SH: Kirche und Polizei wollen enger kooperieren

Kirche und Polizei wollen in Schleswig-Holstein künftig enger zusammenarbeiten. In Zeiten des politischen Rechtsrucks sei es wichtig, die Sorgen und Ängste der Menschen noch stärker in den Blick zu nehmen, sagten die Bischöfin im Sprengel Schleswig und Holstein der evangelischen Nordkirche, Nora Steen, und die Chefin der Landespolizei Schleswig-Holstein, Maren Freyher, im Gespräch mit dem Evangelischen Pressedienst (epd) am Rande einer Tagung von Kirche und Polizei im nordfriesischen Breklum. Sie erklärten, welche Ziele Polizei und Kirche trotz unterschiedlicher Aufgaben eint, welchen Belastungen Polizisten und Polizistinnen in ihrem Job ausgesetzt sind und warum ihnen besonders das Angebot der Polizeiseelsorge helfen kann.

epd: Zwei Frauen stehen erstmals in Schleswig-Holstein an der Spitze der Polizei und der Kirche. Schweißt Sie das zusammen?
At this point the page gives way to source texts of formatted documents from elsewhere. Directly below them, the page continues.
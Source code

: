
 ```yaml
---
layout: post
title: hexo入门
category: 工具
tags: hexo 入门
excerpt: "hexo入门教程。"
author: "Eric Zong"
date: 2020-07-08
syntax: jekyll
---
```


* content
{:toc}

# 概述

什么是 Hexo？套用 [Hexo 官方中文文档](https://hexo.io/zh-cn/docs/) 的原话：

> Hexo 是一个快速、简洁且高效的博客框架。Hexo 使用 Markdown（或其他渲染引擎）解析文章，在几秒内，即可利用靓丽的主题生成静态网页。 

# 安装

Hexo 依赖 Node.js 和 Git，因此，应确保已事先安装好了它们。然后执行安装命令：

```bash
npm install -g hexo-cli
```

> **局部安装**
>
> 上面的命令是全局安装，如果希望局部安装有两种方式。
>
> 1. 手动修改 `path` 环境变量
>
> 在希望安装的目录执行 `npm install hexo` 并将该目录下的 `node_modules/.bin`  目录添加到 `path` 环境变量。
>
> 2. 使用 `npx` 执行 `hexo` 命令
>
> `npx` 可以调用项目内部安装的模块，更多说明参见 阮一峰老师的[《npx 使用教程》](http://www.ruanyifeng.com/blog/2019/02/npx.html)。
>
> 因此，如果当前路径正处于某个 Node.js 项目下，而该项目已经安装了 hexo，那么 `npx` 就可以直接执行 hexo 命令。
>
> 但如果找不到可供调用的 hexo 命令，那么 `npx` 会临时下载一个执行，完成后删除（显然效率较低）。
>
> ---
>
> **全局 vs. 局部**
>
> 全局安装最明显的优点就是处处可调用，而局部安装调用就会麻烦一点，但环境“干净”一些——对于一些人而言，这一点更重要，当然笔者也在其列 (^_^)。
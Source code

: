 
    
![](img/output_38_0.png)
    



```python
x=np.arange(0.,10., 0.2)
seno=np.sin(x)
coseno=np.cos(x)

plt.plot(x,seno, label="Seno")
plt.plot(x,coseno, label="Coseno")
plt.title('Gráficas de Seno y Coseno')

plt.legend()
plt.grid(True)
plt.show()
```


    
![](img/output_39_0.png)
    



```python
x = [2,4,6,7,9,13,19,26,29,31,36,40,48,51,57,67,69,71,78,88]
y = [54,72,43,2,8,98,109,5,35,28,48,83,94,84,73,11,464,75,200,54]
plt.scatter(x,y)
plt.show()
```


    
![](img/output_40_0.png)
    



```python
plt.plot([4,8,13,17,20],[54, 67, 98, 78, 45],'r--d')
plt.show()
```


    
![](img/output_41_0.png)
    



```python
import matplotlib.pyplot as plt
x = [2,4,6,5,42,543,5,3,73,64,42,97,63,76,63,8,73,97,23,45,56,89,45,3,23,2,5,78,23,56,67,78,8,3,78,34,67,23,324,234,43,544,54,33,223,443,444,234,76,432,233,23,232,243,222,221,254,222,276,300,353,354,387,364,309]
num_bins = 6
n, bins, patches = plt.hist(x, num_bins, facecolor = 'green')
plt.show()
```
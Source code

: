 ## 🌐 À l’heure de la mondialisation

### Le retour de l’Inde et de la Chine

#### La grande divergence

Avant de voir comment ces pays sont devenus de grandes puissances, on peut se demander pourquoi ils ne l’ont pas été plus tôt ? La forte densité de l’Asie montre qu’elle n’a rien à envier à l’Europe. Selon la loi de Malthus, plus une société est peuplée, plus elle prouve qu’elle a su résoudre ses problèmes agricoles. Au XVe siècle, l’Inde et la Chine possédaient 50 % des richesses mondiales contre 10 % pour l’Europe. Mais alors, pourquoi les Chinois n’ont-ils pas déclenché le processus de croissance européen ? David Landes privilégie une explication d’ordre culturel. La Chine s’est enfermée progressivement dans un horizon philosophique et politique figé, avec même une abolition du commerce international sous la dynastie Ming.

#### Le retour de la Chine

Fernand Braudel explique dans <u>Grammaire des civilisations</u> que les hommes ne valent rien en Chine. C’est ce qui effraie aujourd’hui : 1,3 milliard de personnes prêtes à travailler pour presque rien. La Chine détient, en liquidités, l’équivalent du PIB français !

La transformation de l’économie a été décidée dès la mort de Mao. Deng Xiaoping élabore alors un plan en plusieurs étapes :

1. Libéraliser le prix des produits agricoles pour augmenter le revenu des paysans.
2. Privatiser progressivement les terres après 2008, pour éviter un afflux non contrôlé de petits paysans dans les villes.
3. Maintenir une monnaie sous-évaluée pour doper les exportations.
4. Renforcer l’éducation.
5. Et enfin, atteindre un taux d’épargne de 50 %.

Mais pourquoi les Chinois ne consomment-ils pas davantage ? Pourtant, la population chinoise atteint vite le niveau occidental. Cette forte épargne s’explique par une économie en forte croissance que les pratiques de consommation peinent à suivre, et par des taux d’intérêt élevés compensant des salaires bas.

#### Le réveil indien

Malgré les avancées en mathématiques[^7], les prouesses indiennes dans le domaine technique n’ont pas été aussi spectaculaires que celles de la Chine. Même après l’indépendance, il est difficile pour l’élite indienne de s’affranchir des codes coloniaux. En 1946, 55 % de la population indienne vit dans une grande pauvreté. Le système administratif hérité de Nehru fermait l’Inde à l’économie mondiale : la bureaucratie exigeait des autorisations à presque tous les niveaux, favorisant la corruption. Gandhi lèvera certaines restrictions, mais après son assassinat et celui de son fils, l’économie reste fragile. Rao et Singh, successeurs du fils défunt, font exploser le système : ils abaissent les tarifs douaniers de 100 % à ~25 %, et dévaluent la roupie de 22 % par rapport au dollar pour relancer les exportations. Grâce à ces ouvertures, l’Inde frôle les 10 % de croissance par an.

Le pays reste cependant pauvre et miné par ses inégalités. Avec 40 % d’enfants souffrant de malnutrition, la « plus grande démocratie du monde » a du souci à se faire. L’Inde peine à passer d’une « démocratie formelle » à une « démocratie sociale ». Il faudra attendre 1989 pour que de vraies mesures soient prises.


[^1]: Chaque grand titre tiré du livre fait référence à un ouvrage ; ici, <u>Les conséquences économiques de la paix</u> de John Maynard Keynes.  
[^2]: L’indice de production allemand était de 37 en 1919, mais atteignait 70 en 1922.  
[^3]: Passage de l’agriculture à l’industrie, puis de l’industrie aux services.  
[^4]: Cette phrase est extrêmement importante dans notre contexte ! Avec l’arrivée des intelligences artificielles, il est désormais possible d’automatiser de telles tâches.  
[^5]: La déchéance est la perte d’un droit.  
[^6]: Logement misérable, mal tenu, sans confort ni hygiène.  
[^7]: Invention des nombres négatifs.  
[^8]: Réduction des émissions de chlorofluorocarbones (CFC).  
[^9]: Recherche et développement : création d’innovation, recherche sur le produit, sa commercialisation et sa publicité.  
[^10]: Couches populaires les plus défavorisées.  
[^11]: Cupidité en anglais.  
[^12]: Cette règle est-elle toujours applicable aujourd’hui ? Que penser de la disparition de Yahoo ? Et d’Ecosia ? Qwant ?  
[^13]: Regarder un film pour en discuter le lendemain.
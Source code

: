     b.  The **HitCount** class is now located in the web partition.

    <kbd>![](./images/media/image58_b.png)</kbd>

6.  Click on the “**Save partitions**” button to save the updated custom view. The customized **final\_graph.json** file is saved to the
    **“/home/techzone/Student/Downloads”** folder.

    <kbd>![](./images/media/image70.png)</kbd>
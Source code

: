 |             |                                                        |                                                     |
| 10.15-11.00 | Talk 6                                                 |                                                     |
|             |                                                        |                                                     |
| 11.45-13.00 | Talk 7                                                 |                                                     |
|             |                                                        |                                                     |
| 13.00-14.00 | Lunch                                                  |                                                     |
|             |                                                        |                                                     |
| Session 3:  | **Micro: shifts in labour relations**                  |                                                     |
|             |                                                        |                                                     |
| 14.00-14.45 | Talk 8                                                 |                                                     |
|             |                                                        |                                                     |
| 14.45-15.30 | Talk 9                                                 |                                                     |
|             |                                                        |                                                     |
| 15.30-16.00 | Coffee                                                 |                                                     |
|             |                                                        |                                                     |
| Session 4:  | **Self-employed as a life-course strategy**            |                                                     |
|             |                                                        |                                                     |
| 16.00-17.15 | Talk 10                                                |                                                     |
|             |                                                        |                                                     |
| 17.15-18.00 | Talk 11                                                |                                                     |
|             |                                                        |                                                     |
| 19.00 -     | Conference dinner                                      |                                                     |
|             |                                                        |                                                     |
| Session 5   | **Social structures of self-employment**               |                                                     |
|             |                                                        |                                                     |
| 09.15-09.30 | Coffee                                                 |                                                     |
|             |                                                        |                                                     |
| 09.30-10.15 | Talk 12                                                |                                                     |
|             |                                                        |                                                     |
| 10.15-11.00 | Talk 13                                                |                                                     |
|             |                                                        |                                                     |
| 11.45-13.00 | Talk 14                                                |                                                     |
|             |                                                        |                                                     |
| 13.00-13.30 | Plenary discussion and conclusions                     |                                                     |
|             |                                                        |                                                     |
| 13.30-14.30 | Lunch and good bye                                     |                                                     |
Freyher: Ich glaube, in unserem ersten Gespräch hat das schon eine Rolle gespielt. Wir konnten uns sofort gut und offen austauschen, inhaltlich und auch persönlich. Das ist ein schönes Bild in die Gesellschaft, finde ich. Nach vielen Generationen ist es jetzt selbstverständlich, dass zwei Frauen in diesen Funktionen sind und dort wirken können. Und zwar auch mit einem Kreis, der sich teilweise noch überwiegend mit Männern zusammensetzt. Diese Verzahnung findet statt.

epd: Haben Sie bei Männern also nicht mehr mit Vorurteilen zu kämpfen?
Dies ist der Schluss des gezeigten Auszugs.